Stephen continued, “I can also remember different young men who were building hours at Carpenter in order to go to work for the majors like Piedmont or Eastern Airlines.
I could share some kindnesses showed to myself & my younger brother by barnstorming legend Johnny Crowell, who I can vividly remember. He was a great old boy.
Another flier was an athletic blond named Bob Mobley.
He asked me once if I wanted to go flying with him, and he did say he would be doing some spins & loops, but thinking I was 'all that' & a 12 year old bag a chips, I took him up on it.

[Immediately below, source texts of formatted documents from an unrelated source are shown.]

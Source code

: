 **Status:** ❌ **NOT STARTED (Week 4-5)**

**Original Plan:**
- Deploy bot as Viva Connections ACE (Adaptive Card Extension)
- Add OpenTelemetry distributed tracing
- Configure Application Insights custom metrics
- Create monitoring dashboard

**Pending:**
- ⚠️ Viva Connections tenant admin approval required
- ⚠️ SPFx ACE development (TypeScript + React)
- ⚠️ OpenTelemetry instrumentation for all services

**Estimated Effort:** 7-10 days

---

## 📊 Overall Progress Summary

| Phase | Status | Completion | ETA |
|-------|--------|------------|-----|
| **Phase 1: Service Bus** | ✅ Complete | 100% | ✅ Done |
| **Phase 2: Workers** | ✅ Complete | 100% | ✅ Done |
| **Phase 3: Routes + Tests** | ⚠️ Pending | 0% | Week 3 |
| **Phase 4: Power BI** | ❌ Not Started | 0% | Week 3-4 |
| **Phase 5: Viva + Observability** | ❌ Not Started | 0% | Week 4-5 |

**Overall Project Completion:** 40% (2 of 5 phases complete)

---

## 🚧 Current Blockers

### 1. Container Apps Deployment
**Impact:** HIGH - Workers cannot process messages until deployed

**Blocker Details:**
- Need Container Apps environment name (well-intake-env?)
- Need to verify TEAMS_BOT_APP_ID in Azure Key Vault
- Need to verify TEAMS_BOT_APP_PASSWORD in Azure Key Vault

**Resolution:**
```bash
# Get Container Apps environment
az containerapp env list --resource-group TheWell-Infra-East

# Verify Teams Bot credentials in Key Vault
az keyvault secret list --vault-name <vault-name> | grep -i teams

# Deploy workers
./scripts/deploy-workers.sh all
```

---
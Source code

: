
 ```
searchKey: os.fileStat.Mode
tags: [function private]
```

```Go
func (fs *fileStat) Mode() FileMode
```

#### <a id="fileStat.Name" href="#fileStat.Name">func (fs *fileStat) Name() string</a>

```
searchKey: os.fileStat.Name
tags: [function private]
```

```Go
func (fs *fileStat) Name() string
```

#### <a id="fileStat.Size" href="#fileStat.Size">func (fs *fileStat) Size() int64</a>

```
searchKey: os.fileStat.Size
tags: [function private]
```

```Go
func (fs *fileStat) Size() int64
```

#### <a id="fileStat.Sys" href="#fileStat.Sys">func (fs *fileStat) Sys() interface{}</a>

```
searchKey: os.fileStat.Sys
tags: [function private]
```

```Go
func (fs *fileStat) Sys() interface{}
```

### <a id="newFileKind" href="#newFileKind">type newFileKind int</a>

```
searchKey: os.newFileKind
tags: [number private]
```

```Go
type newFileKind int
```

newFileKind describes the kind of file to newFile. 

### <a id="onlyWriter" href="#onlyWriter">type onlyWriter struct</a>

He took us up in what I remember to be a Citabria, tandem seater, and started doing aerobatics of all types.
It was fun for about the first 4-5 loops & then spins (which were terrifying) until the horizon & sky merged into a spinning wheel in the sky,
and my stomach & tonsils were shaking hands on a pretty frequent basis.
I soon notified said pilot I was sick as a dog, who being a sympathetic & merciful guy, handed me a paper sick-bag & told me to sit back and enjoy it?
He then continued wringing that airplane out for all it was worth.
I never felt so glad to be back on terra firma, and I literally laid prone on the ground until the worst nausea passed.
That was my last aerobatic ride to this very moment.”
Charlie recalled, “Carpenter Airport... I learned to fly at this airport in 1965.
At that time it was owned or run by a Col. Carpenter.
I have several photos of me & the plane, also Ben Zimmer of W. Zimmer & Sons had their plane there.”
Carpenter Airport was not yet depicted at all on the 1965 USGS topo map.
A 1965 aerial photo depicted the field in the same confirmation as seen in 1960,
except only 5 light aircraft were visible.
An undated aerial view looking south at Carpenter Airport from a 7/29/67 newspaper article (courtesy of David Jenkins).
The article reported that “Carpenter Airport is offered to City, City isn't buying – Adviser.”
It said that Owe Carpenter offered to sell his airport to the city for $750,000.
A 1968 aerial photo depicted the field in an unchanged manner.
The 1968 USGS topo map depicted Carpenter Airport as having a 3 runways, and 3 hangars on the west side.
A circa 1968 photo of the entrance sign for Carpenter Airport (courtesy of David Jenkins).
David noted that the sign declared the airport “Open 8 Days Weekly”,
but “Too bad political signs obscured parts of the sign when the photo was taken.”
At some point between 1962-72, the status of the field apparently changed to that of a private field,
as that is how "Carpenter" was depicted on the August 1972 Charlotte Sectional Chart (courtesy of Robert Brown).
It was depicted as having 2 paved runways, with the longest being 3,200'.
Bill Francis recalled, “Carpenters succumbed to development sometime in the early 1970s.
I worked nearby from 1973-84 & remember driving up Westinghouse Boulevard
and looking down what would have been Runway 4 with regret.
The runway would have actually extended across Westinghouse.”
It was still depicted as "Carpenter" Airfield on the 1974 USGS topo map.
A circa 1974 photo of Carpenter Airport's maintenance hangar (courtesy of David Jenkins).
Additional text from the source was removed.